Guam’s indigenous people, called Chamorros (SHUH-mah-rohs), first settled on the island over 3,500 years ago, likely coming by boat from Southeast Asia. According to Chamorro folklore, the god Puntan created the Earth from his body, and his twin sister, Fu’una, created Fouha Rock, where the first human beings emerged. (This landmark can still be seen in Guam today in the village of Umatac.)
Portuguese explorer Ferdinand Magellan brought European settlers to the island in 1521, and he made the island a Spanish colony by royal decree. When Spain lost the Spanish-American war in 1898, Guam (along with Puerto Rico, Cuba, and the Philippines) came under United States rule. But instead of being under the democratic U.S. government, Guam was placed under the control of the Secretary of the U.S. Navy.
From 1898 until 1941, U.S. military leaders controlled Guam, using the island as a military base. During World War II, which lasted from 1939 to 1945, the Japanese occupied Guam for three years shortly after they bombed and invaded the island (just a few hours after the attack on Pearl Harbor in Hawaii). For three weeks in the summer of 1944, the United States fought to regain control of Guam. (These powerful countries wanted to use the island as a military outpost because of its location in the Pacific Ocean.) Later, the Nation Park Service constructed a monument to the Chamorros who suffered and died during the war.
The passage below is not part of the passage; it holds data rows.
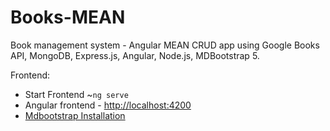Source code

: # Books-MEAN
Book management system - Angular MEAN CRUD app using Google Books API, MongoDB, Express.js, Angular, Node.js, MDBootstrap 5.

Frontend:
<ul>
  <li>Start Frontend ~<code>ng serve</code></li>
  <li>Angular frontend - <a href="http://localhost:4200">http://localhost:4200</a></li>
  <li><a href="https://mdbootstrap.com/docs/standard/getting-started/installation/">Mdbootstrap Installation</a></li>
</ul>
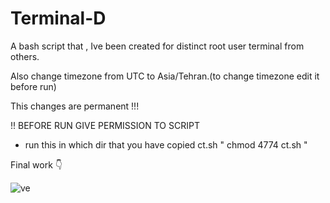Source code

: # Terminal-D

A  bash script that , Ive been created for distinct root user terminal from others.

Also change timezone from UTC to  Asia/Tehran.(to change timezone edit it before run)

	
This changes are permanent !!!

!! BEFORE RUN GIVE PERMISSION TO SCRIPT


- run this in which dir that you have copied ct.sh  " chmod 4774 ct.sh "


Final work 👇


![ve](https://github.com/vexsx/Terminal-D/assets/91082495/aea51507-28f9-43ea-8098-1c3f1f95a5cf)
Guam is the largest and southernmost island in the Mariana Islands chain, situated in the North Pacific Ocean. Formed by two former volcanoes, it’s a tropical island with a year-round average temperature of 85°F. A coral reef surrounds most of the island with over 300 types of coral and almost a thousand species of fish, making it a popular destination for snorkeling and diving. You might spot pufferfish, butterflyfish, soldierfish, trumpetfish, giant clams, sea turtles, and reef sharks in the water. Guam has five marine protected areas (Pati Point, Piti Bomb Holes, Sasa Bay, Achang Reef Flat, and Tumon Bay), created to help preserve the coral.
The Guam kingfisher, Rota white-eye, and the Guam rail are the island’s endemic bird species, meaning they’re found nowhere else on Earth. Known to Chamorros as the ko'ko', the Guam rail is the territory’s national bird. For almost 40 years, the species had been extinct in the wild because of the invasive brown tree snake, which probably came to Guam during World War II on cargo ships. But in 2019, the Guam rail was successfully reintroduced into the wild and is now classified as critically endangered. It’s only the second bird in history to recover from extinction in the wild.
PEOPLE AND CULTURE
Chamorros make up almost 40 percent of the population, while Filipinos (people native to the island-country of the Philippinnes) make up about 26 percent. More groups include people from other Asian and South Pacific countries. About 70 percent of Guam’s population lives in the capital, Hagåtña (huh-GAHT-nyuh).
Coconuts, bananas, rice, and taro (a root vegetable) are indigenous to the island and are a big part of the local diet. Popular dishes include hineksa’ agaga’, which is red rice; chicken kelaguen, which is chicken seasoned with lemon, coconut, and hot red peppers; and Chamorro barbecue, meat marinated with soy sauce, vinegar, and sugar. Grilled seafood—especially tunua—is also important to Guam’s food culture. Finadenne (FIH-nuh-DEH-nee), a dipping sauce made with vinegar, soy sauce, and peppers, is commonly found in homes and restaurants in Guam, and many families have their own unique recipe.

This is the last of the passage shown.